%%

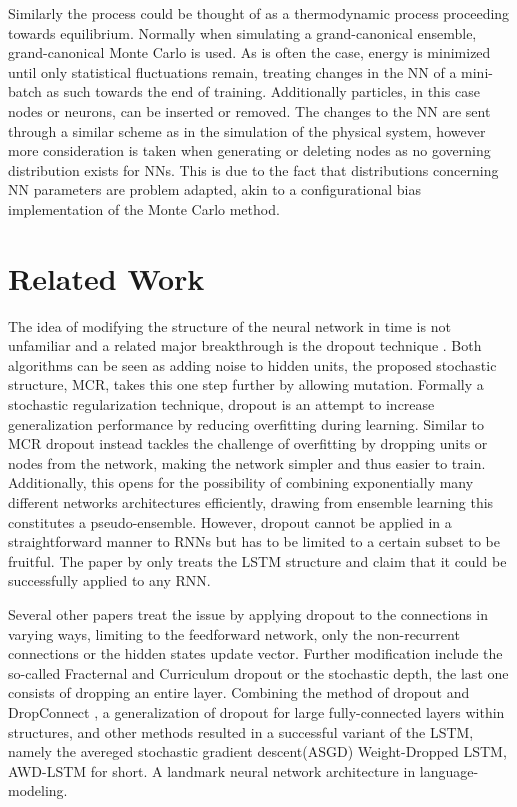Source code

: Similarly the process could be thought of as a thermodynamic process proceeding towards equilibrium. Normally when simulating a grand-canonical ensemble, grand-canonical Monte Carlo is used. As is often the case, energy is minimized until only statistical fluctuations remain, treating changes in the NN of a mini-batch as such towards the end of training. Additionally particles, in this case nodes or neurons, can be inserted or removed. The changes to the NN are sent through a similar scheme as in the simulation of the physical system, however more consideration is taken when generating or deleting nodes as no governing distribution exists for NNs. This is due to the fact that distributions concerning NN parameters are problem adapted, akin to a configurational bias implementation of the Monte Carlo method. 

\section{Related Work}

The idea of modifying the structure of the neural network in time is not unfamiliar and a related major breakthrough is the dropout technique \cite{drop}. Both algorithms can be seen as adding noise to hidden units, the proposed stochastic structure, MCR, takes this one step further by allowing mutation. Formally a stochastic regularization technique, dropout is an attempt to increase generalization performance by reducing overfitting during learning. Similar to MCR dropout instead tackles the challenge of overfitting by dropping units or nodes from the network, making the network simpler and thus easier to train. Additionally, this opens for the possibility of combining exponentially many different networks architectures efficiently, drawing from ensemble learning this constitutes a pseudo-ensemble. However, dropout cannot be applied in a straightforward manner to RNNs \cite{dropno} but has to be limited to a certain subset\cite{droprnn} to be fruitful. The paper by \textcite{droprnn} only treats the LSTM structure and claim that it could be successfully applied to any RNN. 

Several other papers treat the issue by applying dropout to the connections in varying ways, limiting to the feedforward network, only the non-recurrent connections or the hidden states update vector. Further modification include the so-called Fracternal and Curriculum dropout or the stochastic depth, the last one consists of dropping an entire layer\cite{stochdep}. Combining the method of dropout and DropConnect \cite{DropConnect}, a generalization of dropout for large fully-connected layers within structures, and other methods resulted in a successful variant of the LSTM, namely the avereged stochastic gradient descent(ASGD) Weight-Dropped LSTM, AWD-LSTM for short. A landmark neural network architecture in language-modeling.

%%

EXERCISE INSTRUCTIONS:
Every record is to be restated word for word, with the pictures left out.

TASK RESULT:
Source code

: Similarly the process could be thought of as a thermodynamic process proceeding towards equilibrium. Normally when simulating a grand-canonical ensemble, grand-canonical Monte Carlo is used. As is often the case, energy is minimized until only statistical fluctuations remain, treating changes in the NN of a mini-batch as such towards the end of training. Additionally particles, in this case nodes or neurons, can be inserted or removed. The changes to the NN are sent through a similar scheme as in the simulation of the physical system, however more consideration is taken when generating or deleting nodes as no governing distribution exists for NNs. This is due to the fact that distributions concerning NN parameters are problem adapted, akin to a configurational bias implementation of the Monte Carlo method. 

\section{Related Work}

The idea of modifying the structure of the neural network in time is not unfamiliar and a related major breakthrough is the dropout technique \cite{drop}. Both algorithms can be seen as adding noise to hidden units, the proposed stochastic structure, MCR, takes this one step further by allowing mutation. Formally a stochastic regularization technique, dropout is an attempt to increase generalization performance by reducing overfitting during learning. Similar to MCR dropout instead tackles the challenge of overfitting by dropping units or nodes from the network, making the network simpler and thus easier to train. Additionally, this opens for the possibility of combining exponentially many different networks architectures efficiently, drawing from ensemble learning this constitutes a pseudo-ensemble. However, dropout cannot be applied in a straightforward manner to RNNs \cite{dropno} but has to be limited to a certain subset\cite{droprnn} to be fruitful. The paper by \textcite{droprnn} only treats the LSTM structure and claim that it could be successfully applied to any RNN. 

Several other papers treat the issue by applying dropout to the connections in varying ways, limiting to the feedforward network, only the non-recurrent connections or the hidden states update vector. Further modification include the so-called Fracternal and Curriculum dropout or the stochastic depth, the last one consists of dropping an entire layer\cite{stochdep}. Combining the method of dropout and DropConnect \cite{DropConnect}, a generalization of dropout for large fully-connected layers within structures, and other methods resulted in a successful variant of the LSTM, namely the avereged stochastic gradient descent(ASGD) Weight-Dropped LSTM, AWD-LSTM for short. A landmark neural network architecture in language-modeling.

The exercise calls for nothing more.